The two heavyweights of Russian leadership have a big problem. There is still nearly a year to go before their presidential election next March and Russia can not afford what could turn out to be a less than gentlemanly contest.
Maneuvering has already begun and it’s quite a bit more serious than the usual first round dance. Some body blows were already delivered this month by Medvedev. Orders went out from the Kremlin that all cabinet ministers must resign from Russian state companies. It seems an obvious potential conflict of interest in a supposed free economy to have men like the deputy prime minister, finance minister and transport minister, respectively, as chairman of the dominant oil group, chairman of the state bank and state airline. Supposedly an anti-oligarch governmental device, in practice it had a reverse effect. President Medvedev’s actions weren’t called anti-corruption measures, but that’s exactly what they were.
The sweeping order including these several ministers appears to have been particularly targeted at Deputy P.M. Igor Sechin, perhaps now Vladimir Putin’s closest ally in government. There is no way Prime Minister Putin could mistake this action as anything but a personal attack and the first stages of what looks to be a lengthy election battle.

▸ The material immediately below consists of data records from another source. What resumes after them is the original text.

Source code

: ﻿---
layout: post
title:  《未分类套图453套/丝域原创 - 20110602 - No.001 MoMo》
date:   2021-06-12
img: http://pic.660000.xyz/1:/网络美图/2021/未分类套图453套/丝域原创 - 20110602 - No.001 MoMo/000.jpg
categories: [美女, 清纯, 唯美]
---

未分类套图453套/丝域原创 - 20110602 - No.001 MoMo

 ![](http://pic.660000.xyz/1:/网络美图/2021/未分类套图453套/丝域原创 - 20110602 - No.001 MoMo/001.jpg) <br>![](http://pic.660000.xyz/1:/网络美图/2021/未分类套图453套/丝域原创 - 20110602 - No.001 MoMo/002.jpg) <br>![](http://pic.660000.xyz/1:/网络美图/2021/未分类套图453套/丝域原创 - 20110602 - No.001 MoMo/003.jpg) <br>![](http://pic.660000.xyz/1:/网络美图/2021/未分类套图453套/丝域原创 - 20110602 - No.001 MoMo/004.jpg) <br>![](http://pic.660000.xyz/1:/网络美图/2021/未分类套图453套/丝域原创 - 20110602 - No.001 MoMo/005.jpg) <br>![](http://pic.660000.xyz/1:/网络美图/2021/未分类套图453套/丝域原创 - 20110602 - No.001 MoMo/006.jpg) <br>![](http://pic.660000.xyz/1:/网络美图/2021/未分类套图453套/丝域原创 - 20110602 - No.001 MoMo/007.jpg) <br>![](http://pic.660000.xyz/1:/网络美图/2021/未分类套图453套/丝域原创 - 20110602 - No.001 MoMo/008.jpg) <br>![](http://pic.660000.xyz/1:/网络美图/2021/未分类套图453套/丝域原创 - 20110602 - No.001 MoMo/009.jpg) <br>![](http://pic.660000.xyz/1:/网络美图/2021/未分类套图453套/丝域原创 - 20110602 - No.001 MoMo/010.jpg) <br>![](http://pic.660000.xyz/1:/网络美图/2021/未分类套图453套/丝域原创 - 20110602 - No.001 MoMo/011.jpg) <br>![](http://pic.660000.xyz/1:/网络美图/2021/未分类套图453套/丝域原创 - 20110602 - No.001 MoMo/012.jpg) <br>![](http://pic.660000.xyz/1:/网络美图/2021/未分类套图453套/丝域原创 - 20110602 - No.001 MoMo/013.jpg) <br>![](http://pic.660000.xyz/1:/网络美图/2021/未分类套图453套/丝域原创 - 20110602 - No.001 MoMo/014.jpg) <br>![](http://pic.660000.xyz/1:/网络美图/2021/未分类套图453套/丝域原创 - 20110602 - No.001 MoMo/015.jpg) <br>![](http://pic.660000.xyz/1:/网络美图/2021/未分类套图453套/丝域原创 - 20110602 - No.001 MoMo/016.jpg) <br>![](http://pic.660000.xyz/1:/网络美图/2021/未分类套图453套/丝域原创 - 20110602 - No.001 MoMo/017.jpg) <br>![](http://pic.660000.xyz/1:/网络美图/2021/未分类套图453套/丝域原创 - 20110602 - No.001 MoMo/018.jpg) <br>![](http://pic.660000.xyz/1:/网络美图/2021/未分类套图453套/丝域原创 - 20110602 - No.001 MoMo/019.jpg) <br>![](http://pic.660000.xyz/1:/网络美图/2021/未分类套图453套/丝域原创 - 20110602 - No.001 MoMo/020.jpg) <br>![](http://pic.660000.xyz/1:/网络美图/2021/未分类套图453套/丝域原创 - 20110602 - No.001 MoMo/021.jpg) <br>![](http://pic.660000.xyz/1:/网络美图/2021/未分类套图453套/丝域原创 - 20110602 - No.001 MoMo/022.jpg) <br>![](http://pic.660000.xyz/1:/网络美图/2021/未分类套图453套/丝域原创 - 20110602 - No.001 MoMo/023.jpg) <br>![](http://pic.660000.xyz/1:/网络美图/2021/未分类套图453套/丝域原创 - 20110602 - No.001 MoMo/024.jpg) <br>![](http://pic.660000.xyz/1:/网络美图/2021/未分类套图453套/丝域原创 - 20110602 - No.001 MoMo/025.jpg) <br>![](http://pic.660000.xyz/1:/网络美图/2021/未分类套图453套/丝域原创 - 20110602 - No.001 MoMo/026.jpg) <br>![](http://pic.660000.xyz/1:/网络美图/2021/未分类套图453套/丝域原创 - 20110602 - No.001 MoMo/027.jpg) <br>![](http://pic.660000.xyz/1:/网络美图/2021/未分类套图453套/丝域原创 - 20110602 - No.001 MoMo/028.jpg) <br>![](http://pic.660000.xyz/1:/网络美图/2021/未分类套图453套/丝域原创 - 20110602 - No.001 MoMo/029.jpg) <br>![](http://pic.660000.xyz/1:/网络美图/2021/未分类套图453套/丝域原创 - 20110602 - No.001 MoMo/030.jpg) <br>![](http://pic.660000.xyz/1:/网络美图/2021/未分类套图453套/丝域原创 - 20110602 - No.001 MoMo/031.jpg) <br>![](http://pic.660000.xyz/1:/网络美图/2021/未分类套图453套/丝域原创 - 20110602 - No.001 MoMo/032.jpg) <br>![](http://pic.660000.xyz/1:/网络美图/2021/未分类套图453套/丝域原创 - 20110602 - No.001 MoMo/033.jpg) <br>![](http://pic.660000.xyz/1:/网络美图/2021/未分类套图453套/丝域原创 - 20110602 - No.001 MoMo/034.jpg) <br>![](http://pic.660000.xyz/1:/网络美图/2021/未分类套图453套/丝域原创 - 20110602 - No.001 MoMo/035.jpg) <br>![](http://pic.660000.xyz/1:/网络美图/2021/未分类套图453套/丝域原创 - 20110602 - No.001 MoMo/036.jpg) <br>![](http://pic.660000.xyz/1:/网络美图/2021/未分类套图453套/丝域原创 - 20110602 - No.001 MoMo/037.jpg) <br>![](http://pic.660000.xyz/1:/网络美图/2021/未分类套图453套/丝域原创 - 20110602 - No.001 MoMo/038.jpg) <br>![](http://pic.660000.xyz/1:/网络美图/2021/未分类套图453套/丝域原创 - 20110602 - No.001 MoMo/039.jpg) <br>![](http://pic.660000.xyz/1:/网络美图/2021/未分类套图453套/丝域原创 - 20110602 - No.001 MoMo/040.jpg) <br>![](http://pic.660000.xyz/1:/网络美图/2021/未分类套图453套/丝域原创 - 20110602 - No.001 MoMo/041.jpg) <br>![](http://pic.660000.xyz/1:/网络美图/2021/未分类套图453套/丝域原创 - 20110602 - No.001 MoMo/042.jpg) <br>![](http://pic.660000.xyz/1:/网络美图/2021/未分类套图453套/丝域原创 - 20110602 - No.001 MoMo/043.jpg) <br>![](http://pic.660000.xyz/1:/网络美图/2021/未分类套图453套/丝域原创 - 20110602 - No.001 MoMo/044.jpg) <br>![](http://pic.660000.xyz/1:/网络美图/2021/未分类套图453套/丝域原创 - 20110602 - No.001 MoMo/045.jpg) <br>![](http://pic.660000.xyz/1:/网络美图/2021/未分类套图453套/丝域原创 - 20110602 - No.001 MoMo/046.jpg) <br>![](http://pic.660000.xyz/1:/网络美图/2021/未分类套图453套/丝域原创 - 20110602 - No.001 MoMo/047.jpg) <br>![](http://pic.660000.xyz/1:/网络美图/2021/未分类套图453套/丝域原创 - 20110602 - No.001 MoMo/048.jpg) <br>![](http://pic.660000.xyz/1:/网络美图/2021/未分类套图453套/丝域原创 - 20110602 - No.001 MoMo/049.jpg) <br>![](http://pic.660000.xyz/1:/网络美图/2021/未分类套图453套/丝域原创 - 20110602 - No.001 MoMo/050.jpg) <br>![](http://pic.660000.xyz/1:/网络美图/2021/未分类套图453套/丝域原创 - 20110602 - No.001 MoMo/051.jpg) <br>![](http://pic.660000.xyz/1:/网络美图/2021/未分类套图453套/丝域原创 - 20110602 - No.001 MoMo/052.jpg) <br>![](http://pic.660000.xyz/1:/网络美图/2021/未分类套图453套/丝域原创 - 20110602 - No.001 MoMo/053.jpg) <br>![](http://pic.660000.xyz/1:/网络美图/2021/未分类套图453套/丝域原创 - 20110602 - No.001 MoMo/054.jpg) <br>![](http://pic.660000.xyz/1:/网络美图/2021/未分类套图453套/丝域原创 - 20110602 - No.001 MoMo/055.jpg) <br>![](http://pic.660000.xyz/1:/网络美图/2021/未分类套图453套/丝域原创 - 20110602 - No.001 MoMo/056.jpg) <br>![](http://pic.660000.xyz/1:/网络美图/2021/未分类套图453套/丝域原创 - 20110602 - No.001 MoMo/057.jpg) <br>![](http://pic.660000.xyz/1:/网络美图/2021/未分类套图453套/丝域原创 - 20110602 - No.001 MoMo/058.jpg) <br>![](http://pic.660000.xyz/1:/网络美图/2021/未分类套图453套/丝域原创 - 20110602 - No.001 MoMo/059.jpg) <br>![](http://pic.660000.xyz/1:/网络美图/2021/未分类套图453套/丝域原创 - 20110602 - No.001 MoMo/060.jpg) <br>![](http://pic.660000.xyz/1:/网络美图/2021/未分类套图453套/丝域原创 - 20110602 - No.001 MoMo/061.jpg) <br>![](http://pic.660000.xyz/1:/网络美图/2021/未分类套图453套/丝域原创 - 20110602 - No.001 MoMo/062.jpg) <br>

The expected riposte by Putin included nationally broadcast themes of popular appeal — healthcare and education. In the best Chicago tradition Putin also announced 8-10% pension increases to be added on top of inflation adjustments. That guaranteed vote-getter was countered by a Kremlin announcement that President Dmitri Medvedev already had personally directed that such steps be taken.
Putin also raised the volatility of his rhetoric by admonishing the public not to be taken in by “foreign powers” attempting to diminish Russia’s importance in world affairs. This was seen as a very purposeful retort to Medvedev’s own direct attack on Putin for referring to NATO’s participation in the Libyan conflict as a “crusade.” That Putin would appear to link any disagreement with his “crusade” characterization as being tied to “foreign power” influences gives a hint of how hurt he was at Medvedev’s speedy dubbing of his former boss’s remarks as “unacceptable.”
While both principals seem to want to avoid a too early announcement of running for the presidential seat, it would appear that neither man is holding back in setting the scene for a wide open contest. At the same time, however, it is generally agreed that both Putin and Medvedev want to wait until the other makes a definitive move. From a Russian cultural standpoint, the “first man in” seems overly eager and unnecessarily diminishing of the one who is second to the starting line. At least that’s one of the explanations offered.
The Financial Times remarked on this surprisingly contradictory situation by quoting a “former high-ranking Kremlin official” as saying, “If anyone tells you they know what’s going on, they are lying.” Of course that view hasn’t kept the local pundits or foreign press from speculating. Perhaps the most logical assessment is that neither Putin nor Medvedev has figured out how not to be a loser. Medvedev’s statement this week that he would like to go into teaching after he leaves political life was a back-handed way of saying he really doesn’t need high office — unlike Putin.
In an odd way the manner in which each principal candidate chooses to run for the presidential job may determine whether he gets it. Appearing over-eager will annoy the voting public as much as casual indifference or any tendency toward over-confidence. Then there is the problem that Putin and Medvedev have been close associates for years; thus making the entire matter more personal than political.
Until last year no one seriously questioned the assumption that if Vladimir Putin wanted to be president again in 2012, his one-time aide seamlessly would move back to the prime minister slot. It had been agreed within Putin’s inner circle that young Dmitri Medvedev was the closest that anyone had come to being the nachalnik’s friend and confidant. Something happened after Dmitri became president.
Some say the old closeness between the two men initially fractured over the Russian invasion of Georgia that occurred only several months after Medvedev became president. It has been suggested that Putin had proceeded along with his defense minister without agreement from the new president. This act spurred Dimi into legally emphasizing his superior position on future national decisions. The student had refused to accept the dominance of the mentor. And so it has evolved in a usually low key but definitive manner till today.
In Moscow there is no current betting line on who is the favorite in the race to hold the presidential reins starting a year from now. Preferential polling is low for both men. One thing is clear, however: Little Dimi is no longer just Vlad’s dutiful subordinate. From here on Russia’s political scene will roil — but will be just as obscure as always.